::: Supplied data :::

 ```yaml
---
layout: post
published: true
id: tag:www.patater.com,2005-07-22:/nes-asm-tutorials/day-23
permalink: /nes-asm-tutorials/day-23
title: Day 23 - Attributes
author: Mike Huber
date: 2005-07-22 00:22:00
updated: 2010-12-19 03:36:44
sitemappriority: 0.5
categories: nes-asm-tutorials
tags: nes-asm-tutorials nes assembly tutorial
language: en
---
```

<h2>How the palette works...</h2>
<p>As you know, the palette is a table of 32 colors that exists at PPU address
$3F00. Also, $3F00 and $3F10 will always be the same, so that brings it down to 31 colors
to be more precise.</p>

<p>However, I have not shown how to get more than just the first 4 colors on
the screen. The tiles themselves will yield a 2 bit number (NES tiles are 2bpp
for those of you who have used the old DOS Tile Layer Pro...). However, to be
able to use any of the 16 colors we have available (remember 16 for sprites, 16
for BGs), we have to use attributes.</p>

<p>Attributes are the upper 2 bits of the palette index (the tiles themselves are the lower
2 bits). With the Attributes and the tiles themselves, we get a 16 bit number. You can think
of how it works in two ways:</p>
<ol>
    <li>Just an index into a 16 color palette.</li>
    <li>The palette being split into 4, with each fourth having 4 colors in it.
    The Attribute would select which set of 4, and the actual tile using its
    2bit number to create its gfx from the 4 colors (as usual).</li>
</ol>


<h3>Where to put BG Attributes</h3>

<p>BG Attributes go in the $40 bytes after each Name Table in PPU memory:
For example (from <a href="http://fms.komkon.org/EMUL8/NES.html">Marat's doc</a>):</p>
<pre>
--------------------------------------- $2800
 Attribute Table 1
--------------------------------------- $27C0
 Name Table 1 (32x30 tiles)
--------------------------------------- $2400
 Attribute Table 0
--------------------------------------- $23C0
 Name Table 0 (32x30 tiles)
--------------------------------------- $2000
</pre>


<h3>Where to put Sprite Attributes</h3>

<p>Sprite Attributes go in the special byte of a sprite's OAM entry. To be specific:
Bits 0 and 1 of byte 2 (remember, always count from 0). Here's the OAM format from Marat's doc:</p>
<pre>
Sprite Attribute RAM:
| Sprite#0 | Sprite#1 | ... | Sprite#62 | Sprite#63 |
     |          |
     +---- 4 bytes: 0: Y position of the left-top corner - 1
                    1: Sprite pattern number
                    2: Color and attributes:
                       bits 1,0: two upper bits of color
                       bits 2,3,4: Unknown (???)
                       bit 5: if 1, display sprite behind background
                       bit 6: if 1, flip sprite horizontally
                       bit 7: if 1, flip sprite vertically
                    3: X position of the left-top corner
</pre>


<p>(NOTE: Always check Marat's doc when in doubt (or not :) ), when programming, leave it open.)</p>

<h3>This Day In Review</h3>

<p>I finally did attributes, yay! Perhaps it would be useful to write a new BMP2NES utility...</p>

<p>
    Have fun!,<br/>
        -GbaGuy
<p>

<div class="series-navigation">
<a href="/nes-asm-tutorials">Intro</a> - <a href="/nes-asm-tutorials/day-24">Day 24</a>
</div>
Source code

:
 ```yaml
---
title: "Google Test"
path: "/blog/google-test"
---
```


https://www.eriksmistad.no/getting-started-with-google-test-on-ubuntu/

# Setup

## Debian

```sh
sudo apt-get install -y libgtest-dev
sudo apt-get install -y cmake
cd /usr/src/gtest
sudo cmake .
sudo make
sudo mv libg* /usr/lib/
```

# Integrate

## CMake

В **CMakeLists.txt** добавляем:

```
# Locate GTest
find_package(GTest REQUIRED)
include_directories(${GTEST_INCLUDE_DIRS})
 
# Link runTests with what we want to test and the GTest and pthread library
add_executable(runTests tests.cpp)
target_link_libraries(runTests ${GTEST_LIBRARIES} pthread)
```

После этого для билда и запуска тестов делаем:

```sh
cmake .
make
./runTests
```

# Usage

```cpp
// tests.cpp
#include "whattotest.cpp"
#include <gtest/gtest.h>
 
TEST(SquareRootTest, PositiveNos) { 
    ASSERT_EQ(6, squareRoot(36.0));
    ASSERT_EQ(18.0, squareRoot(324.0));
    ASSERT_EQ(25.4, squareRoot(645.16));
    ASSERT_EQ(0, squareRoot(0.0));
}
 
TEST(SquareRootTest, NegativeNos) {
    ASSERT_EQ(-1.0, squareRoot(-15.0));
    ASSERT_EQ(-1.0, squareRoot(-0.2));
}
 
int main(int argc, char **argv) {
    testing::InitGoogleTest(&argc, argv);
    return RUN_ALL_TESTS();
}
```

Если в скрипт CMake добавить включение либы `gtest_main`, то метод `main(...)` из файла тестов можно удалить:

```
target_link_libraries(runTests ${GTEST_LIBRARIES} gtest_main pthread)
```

:::

§ **Task item**
Give every entry back exactly as it was written above.

§ **Exercise solution**
 ```yaml
---
layout: post
published: true
id: tag:www.patater.com,2005-07-22:/nes-asm-tutorials/day-23
permalink: /nes-asm-tutorials/day-23
title: Day 23 - Attributes
author: Mike Huber
date: 2005-07-22 00:22:00
updated: 2010-12-19 03:36:44
sitemappriority: 0.5
categories: nes-asm-tutorials
tags: nes-asm-tutorials nes assembly tutorial
language: en
---
```

<h2>How the palette works...</h2>
<p>As you know, the palette is a table of 32 colors that exists at PPU address
$3F00. Also, $3F00 and $3F10 will always be the same, so that brings it down to 31 colors
to be more precise.</p>

<p>However, I have not shown how to get more than just the first 4 colors on
the screen. The tiles themselves will yield a 2 bit number (NES tiles are 2bpp
for those of you who have used the old DOS Tile Layer Pro...). However, to be
able to use any of the 16 colors we have available (remember 16 for sprites, 16
for BGs), we have to use attributes.</p>

<p>Attributes are the upper 2 bits of the palette index (the tiles themselves are the lower
2 bits). With the Attributes and the tiles themselves, we get a 16 bit number. You can think
of how it works in two ways:</p>
<ol>
    <li>Just an index into a 16 color palette.</li>
    <li>The palette being split into 4, with each fourth having 4 colors in it.
    The Attribute would select which set of 4, and the actual tile using its
    2bit number to create its gfx from the 4 colors (as usual).</li>
</ol>


<h3>Where to put BG Attributes</h3>

<p>BG Attributes go in the $40 bytes after each Name Table in PPU memory:
For example (from <a href="http://fms.komkon.org/EMUL8/NES.html">Marat's doc</a>):</p>
<pre>
--------------------------------------- $2800
 Attribute Table 1
--------------------------------------- $27C0
 Name Table 1 (32x30 tiles)
--------------------------------------- $2400
 Attribute Table 0
--------------------------------------- $23C0
 Name Table 0 (32x30 tiles)
--------------------------------------- $2000
</pre>


<h3>Where to put Sprite Attributes</h3>

<p>Sprite Attributes go in the special byte of a sprite's OAM entry. To be specific:
Bits 0 and 1 of byte 2 (remember, always count from 0). Here's the OAM format from Marat's doc:</p>
<pre>
Sprite Attribute RAM:
| Sprite#0 | Sprite#1 | ... | Sprite#62 | Sprite#63 |
     |          |
     +---- 4 bytes: 0: Y position of the left-top corner - 1
                    1: Sprite pattern number
                    2: Color and attributes:
                       bits 1,0: two upper bits of color
                       bits 2,3,4: Unknown (???)
                       bit 5: if 1, display sprite behind background
                       bit 6: if 1, flip sprite horizontally
                       bit 7: if 1, flip sprite vertically
                    3: X position of the left-top corner
</pre>


<p>(NOTE: Always check Marat's doc when in doubt (or not :) ), when programming, leave it open.)</p>

<h3>This Day In Review</h3>

<p>I finally did attributes, yay! Perhaps it would be useful to write a new BMP2NES utility...</p>

<p>
    Have fun!,<br/>
        -GbaGuy
<p>

<div class="series-navigation">
<a href="/nes-asm-tutorials">Intro</a> - <a href="/nes-asm-tutorials/day-24">Day 24</a>
</div>
Source code

:
 ```yaml
---
title: "Google Test"
path: "/blog/google-test"
---
```


https://www.eriksmistad.no/getting-started-with-google-test-on-ubuntu/

# Setup

## Debian

```sh
sudo apt-get install -y libgtest-dev
sudo apt-get install -y cmake
cd /usr/src/gtest
sudo cmake .
sudo make
sudo mv libg* /usr/lib/
```

# Integrate

## CMake

В **CMakeLists.txt** добавляем:

```
# Locate GTest
find_package(GTest REQUIRED)
include_directories(${GTEST_INCLUDE_DIRS})
 
# Link runTests with what we want to test and the GTest and pthread library
add_executable(runTests tests.cpp)
target_link_libraries(runTests ${GTEST_LIBRARIES} pthread)
```

После этого для билда и запуска тестов делаем:

```sh
cmake .
make
./runTests
```

# Usage

```cpp
// tests.cpp
#include "whattotest.cpp"
#include <gtest/gtest.h>
 
TEST(SquareRootTest, PositiveNos) { 
    ASSERT_EQ(6, squareRoot(36.0));
    ASSERT_EQ(18.0, squareRoot(324.0));
    ASSERT_EQ(25.4, squareRoot(645.16));
    ASSERT_EQ(0, squareRoot(0.0));
}
 
TEST(SquareRootTest, NegativeNos) {
    ASSERT_EQ(-1.0, squareRoot(-15.0));
    ASSERT_EQ(-1.0, squareRoot(-0.2));
}
 
int main(int argc, char **argv) {
    testing::InitGoogleTest(&argc, argv);
    return RUN_ALL_TESTS();
}
```

Если в скрипт CMake добавить включение либы `gtest_main`, то метод `main(...)` из файла тестов можно удалить:

```
target_link_libraries(runTests ${GTEST_LIBRARIES} gtest_main pthread)
```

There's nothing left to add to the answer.